## TASK REQUIREMENTS
Some entries follow. Reproduce exactly the lines starting at the one with "### Setting up a haroku account" and stopping after the one with "The next step is to go".

## DATA UNDER STUDY
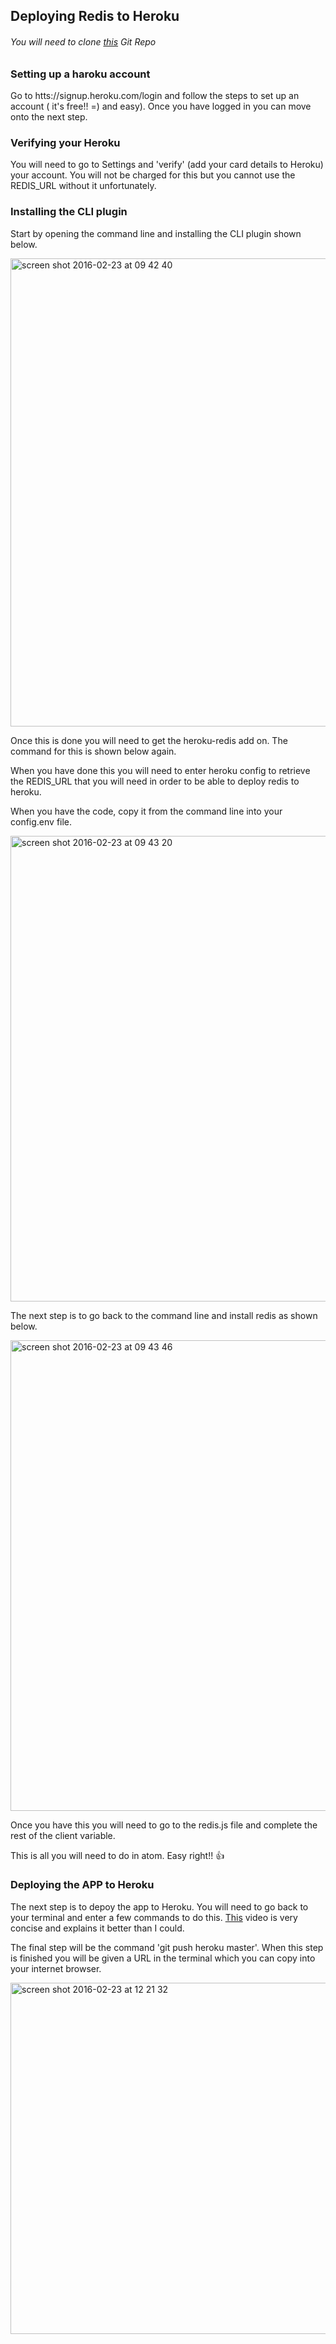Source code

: ## Deploying Redis to Heroku

###### You will need to clone [this](https://github.com/daUnicorns/redis-connections) Git Repo

### Setting up a haroku account

Go to htts://signup.heroku.com/login and follow the steps to set up an account ( it's free!! =) and easy). Once you have logged in you can move onto the next step.

### Verifying your Heroku

You will need to go to Settings and 'verify' (add your card details to Heroku) your account. You will not be charged for this but you cannot use the REDIS_URL without it unfortunately.

### Installing the CLI plugin

Start by opening the command line and installing the CLI plugin shown below.

<img width="749" alt="screen shot 2016-02-23 at 09 42 40" src="https://cloud.githubusercontent.com/assets/15571853/13247607/6435f95c-da12-11e5-93f5-d729304a6a25.png">

Once this is done you will need to get the heroku-redis add on. The command for this is shown below again.

When you have done this you will need to enter heroku config to retrieve the REDIS_URL that you will need in order to be able to deploy redis to heroku.

When you have the code, copy it from the command line into your config.env file.

<img width="745" alt="screen shot 2016-02-23 at 09 43 20" src="https://cloud.githubusercontent.com/assets/15571853/13247608/64473bd6-da12-11e5-98cf-03e569b4a3b4.png">

The next step is to go back to the command line and install redis as shown below.


<img width="753" alt="screen shot 2016-02-23 at 09 43 46" src="https://cloud.githubusercontent.com/assets/15571853/13247609/64503934-da12-11e5-9ed4-6708383c3cd6.png">

Once you have this you will need to go to the redis.js file and complete the rest of the client variable.

This is all you will need to do in atom. Easy right!! 👍

### Deploying the APP to Heroku

The next step is to depoy the app to Heroku. You will need to go back to your terminal and enter a few commands to do this.
[This](https://www.youtube.com/watch?v=uLF_hmtxAsY) video is very concise and explains it better than I could.

The final step will be the command 'git push heroku master'. When this step is finished you will be given a URL in the terminal which you can copy into your internet browser.

<img width="562" alt="screen shot 2016-02-23 at 12 21 32" src="https://cloud.githubusercontent.com/assets/15571853/13251417/0599ce26-da28-11e5-974f-5c44a1476c63.png">
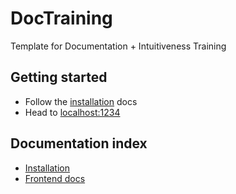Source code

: # DocTraining

Template for Documentation + Intuitiveness Training

## Getting started

- Follow the [installation](./docs/installation.md) docs
- Head to [localhost:1234](http://localhost:1234)

## Documentation index

- [Installation](./docs/installation.md)
- [Frontend docs](./frontend/README.md)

## RESULT OF THIS TASK
### Setting up a haroku account

Go to htts://signup.heroku.com/login and follow the steps to set up an account ( it's free!! =) and easy). Once you have logged in you can move onto the next step.

### Verifying your Heroku

You will need to go to Settings and 'verify' (add your card details to Heroku) your account. You will not be charged for this but you cannot use the REDIS_URL without it unfortunately.

### Installing the CLI plugin

Start by opening the command line and installing the CLI plugin shown below.

<img width="749" alt="screen shot 2016-02-23 at 09 42 40" src="https://cloud.githubusercontent.com/assets/15571853/13247607/6435f95c-da12-11e5-93f5-d729304a6a25.png">

Once this is done you will need to get the heroku-redis add on. The command for this is shown below again.

When you have done this you will need to enter heroku config to retrieve the REDIS_URL that you will need in order to be able to deploy redis to heroku.

When you have the code, copy it from the command line into your config.env file.

<img width="745" alt="screen shot 2016-02-23 at 09 43 20" src="https://cloud.githubusercontent.com/assets/15571853/13247608/64473bd6-da12-11e5-98cf-03e569b4a3b4.png">

The next step is to go back to the command line and install redis as shown below.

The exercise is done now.